=== INPUT MATERIAL ===
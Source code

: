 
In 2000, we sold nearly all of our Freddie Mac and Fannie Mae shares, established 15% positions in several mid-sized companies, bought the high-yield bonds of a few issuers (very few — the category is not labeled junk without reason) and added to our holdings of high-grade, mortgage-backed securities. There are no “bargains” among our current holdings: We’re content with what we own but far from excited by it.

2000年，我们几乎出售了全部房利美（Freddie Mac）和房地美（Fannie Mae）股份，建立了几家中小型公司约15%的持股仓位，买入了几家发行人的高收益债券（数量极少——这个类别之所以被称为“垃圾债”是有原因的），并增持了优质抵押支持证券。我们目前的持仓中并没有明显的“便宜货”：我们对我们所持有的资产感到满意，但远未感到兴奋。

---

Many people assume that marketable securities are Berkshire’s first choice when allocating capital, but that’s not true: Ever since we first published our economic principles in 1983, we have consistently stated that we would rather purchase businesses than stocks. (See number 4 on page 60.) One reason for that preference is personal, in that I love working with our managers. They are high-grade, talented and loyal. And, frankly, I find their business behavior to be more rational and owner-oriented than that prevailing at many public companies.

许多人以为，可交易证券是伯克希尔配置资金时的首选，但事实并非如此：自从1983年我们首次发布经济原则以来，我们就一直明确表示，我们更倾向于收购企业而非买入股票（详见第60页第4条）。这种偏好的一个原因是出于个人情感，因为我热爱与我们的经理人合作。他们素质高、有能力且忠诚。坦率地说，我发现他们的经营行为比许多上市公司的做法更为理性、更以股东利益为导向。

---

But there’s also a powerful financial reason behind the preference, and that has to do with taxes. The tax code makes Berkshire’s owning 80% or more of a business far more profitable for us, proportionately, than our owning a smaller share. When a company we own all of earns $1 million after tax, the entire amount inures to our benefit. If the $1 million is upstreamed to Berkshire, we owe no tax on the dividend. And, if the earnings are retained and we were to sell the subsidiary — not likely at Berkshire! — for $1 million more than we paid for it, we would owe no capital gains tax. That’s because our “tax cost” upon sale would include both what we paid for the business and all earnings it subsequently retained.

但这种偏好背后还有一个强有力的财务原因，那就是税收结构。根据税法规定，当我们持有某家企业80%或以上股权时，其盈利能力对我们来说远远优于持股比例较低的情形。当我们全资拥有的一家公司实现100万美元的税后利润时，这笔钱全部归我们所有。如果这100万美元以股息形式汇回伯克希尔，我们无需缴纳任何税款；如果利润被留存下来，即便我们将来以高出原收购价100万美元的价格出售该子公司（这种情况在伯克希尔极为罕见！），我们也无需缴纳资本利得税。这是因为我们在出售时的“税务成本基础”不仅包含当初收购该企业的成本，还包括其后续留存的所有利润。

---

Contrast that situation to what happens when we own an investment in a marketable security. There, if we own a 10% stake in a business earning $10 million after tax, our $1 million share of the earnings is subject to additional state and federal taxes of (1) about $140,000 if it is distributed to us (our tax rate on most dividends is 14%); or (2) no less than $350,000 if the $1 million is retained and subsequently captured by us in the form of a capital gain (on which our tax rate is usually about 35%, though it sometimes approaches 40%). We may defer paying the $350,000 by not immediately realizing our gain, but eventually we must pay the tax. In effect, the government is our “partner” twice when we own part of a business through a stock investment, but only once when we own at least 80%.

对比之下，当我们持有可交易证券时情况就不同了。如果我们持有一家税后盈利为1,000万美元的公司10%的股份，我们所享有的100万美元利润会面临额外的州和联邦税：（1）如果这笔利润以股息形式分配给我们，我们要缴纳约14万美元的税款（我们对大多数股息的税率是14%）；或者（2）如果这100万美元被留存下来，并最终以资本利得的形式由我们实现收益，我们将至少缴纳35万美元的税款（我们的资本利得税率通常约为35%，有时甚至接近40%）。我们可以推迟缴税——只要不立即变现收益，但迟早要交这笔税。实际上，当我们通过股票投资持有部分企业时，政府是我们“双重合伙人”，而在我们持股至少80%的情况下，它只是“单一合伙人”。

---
===
- TASK DIRECTIONS -
Tally up the lines in the data that hold the word "retained". Only the total should be given.

- SOLUTION TO THIS EXERCISE -
2